CHRIS NELSON [00:02:54] David, I think the first most obvious place to start is define employee deviance for us and why you choose to study it.
DAVID ZWEIG [00:03:04] Deviance can be considered any behavior that goes against the standards for appropriate behavior at work, and it can manifest in a number of different ways. Obviously, we can think about it in terms of like employee theft or abuse or undermining people. One of the things I’m studying now is knowledge hiding, where people will come to you and ask you for assistance or information, and you either play dumb or you’re very evasive about how much you share with them because you don’t want to give them too much information. Knowledge theft: so people who will take other people’s ideas and repackage them and present them as their own. Someone presenting an idea in a meeting and then two minutes later someone else presents exactly the same idea, slightly twisted, but it’s the original person’s idea and gets all the credit for it, and takes all the credit for it- that happens a lot. And other people taking ideas and running with them and then succeeding and being promoted, etc. That kind of behavior happens a lot more frequently than any of us ever believed. It’s all based on relationship and power and all these different factors that are influencing our behavior. I like to study some of the triggers that actually push people that normally wouldn’t be deviant to engage in what would be considered deviant.
CHRIS NELSON [00:04:20] And what are some of those triggers?
DAVID ZWEIG [00:04:22] There’s always going to be a certain subset of people who just are deviant, right? Who engage in this kind of behavior just because who they are. We have a constellation of personality traits that predispose them to be deviant. But then there’s everyone else who are simply responding to the situations that they’re in. And I want to try and understand how we create this cycle of deviance, and then, of course, how we can try and mitigate it.
CHRIS NELSON [00:04:47] A big source of deviance is trying to manage perceptions of your performance. How accurate am I in defining it as that?

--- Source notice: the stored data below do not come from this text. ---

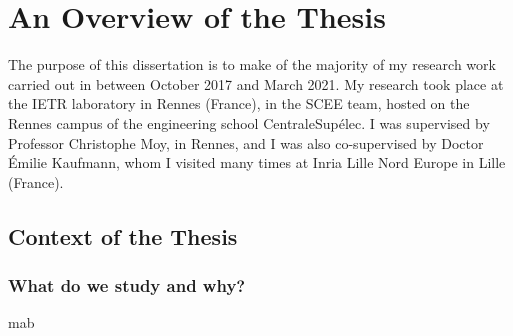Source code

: \chapter{An Overview of the Thesis}\label{chap:intro}
	\minitoc
	\newpage





The purpose of this dissertation is to make  of the majority of my research work carried out in between October 2017 and March 2021. My research took place at the IETR laboratory in Rennes (France), in the SCEE team, hosted on the Rennes campus of the engineering school CentraleSupélec. I was supervised by Professor Christophe Moy, in Rennes, and I was also co-supervised by Doctor Émilie Kaufmann, whom I visited many times at Inria Lille Nord Europe in Lille (France).

\section{Context of the Thesis}\label{sec:intro.context}
	
\subsection{What do we study and why?}\label{sec:intro.context.what}
	    
	\gls{mab}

DAVID ZWEIG [00:04:57] When I first started my research career, I was looking at employee surveillance and how being surveilled closely by your employer actually leads people to find ways to get out of that gaze of the surveillance. And ironically, what that surveillance tends to do is create even more deviance more than it’s designed to control. Really, we’re always trying to manage our perceptions. We’re always concerned about how we’re being perceived at work, and one of the things that we’re concerned about is whether or not people are perceiving us being busy and working effectively and accomplishing our goals. When performance is measured by how much time we spend at our desk or how much time we spend using an application on our computer or logged into the company’s systems, that promotes that kind of drive to do anything you can to suggest that you’re always busy and always working- that influences how we behave. There’s a whole new movement towards people analytics, and while it sounds very innocuous, we’re talking really about a new wave of surveillance that is more democratic, in a way, in that it’s being applied to everyone, regardless of your job. Being given a report of how much you interacted in a meeting and even an assessment of your facial expressions, and all of that is being used to shape your behavior. That’s really invasive and your behavior is being monitored at that level, and with that frequency.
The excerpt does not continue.